_Stored data_:
—————
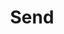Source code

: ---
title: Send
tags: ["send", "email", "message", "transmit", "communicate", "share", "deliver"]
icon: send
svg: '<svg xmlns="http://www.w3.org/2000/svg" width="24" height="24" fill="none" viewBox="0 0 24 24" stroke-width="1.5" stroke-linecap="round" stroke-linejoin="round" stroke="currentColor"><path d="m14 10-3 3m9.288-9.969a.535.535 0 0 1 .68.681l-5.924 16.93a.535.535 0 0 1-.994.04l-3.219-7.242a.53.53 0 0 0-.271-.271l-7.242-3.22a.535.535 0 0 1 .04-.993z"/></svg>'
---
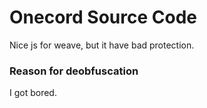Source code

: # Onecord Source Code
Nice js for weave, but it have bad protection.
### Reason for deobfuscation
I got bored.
—————
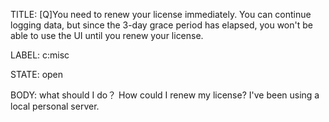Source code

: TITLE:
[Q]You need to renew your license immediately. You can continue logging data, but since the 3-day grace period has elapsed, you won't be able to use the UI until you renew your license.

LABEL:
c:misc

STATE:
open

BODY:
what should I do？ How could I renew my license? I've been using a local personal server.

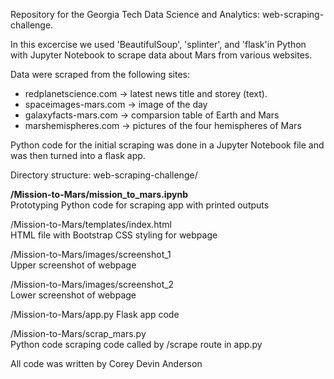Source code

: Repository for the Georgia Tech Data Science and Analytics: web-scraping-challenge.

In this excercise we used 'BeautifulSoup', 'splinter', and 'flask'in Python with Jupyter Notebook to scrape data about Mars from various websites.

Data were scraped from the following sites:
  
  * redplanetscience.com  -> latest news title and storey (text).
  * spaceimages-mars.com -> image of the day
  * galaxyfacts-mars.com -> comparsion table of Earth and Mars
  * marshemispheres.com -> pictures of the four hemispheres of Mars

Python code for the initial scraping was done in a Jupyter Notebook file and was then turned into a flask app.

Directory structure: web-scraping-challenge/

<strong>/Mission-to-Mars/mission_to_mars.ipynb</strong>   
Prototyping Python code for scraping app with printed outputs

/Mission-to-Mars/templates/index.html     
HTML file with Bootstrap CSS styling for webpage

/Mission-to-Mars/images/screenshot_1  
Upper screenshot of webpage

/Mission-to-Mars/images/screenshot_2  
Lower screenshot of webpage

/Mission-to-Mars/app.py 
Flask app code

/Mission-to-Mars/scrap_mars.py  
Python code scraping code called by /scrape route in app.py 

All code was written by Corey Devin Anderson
—————
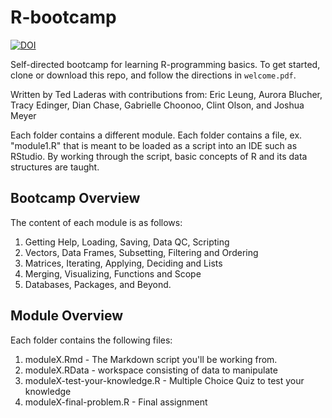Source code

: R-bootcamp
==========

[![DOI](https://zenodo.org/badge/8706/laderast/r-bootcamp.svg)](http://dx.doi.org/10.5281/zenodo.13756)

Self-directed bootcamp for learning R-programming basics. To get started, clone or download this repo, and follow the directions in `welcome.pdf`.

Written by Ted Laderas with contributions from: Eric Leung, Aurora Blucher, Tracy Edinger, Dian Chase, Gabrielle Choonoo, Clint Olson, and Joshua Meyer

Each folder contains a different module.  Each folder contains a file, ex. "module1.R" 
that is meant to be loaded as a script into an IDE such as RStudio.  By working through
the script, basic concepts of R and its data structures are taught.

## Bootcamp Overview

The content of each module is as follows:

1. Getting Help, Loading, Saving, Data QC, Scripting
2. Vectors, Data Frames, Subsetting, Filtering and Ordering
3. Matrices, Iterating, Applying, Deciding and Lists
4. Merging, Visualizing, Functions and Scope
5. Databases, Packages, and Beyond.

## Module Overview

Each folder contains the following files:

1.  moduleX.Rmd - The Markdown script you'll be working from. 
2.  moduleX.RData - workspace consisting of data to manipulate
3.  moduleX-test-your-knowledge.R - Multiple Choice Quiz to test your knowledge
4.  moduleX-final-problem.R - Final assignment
—————
_What you will do_: Copy every line of the records above that holds the word "renew".

_Solution_:
[Q]You need to renew your license immediately. You can continue logging data, but since the 3-day grace period has elapsed, you won't be able to use the UI until you renew your license.
what should I do？ How could I renew my license? I've been using a local personal server.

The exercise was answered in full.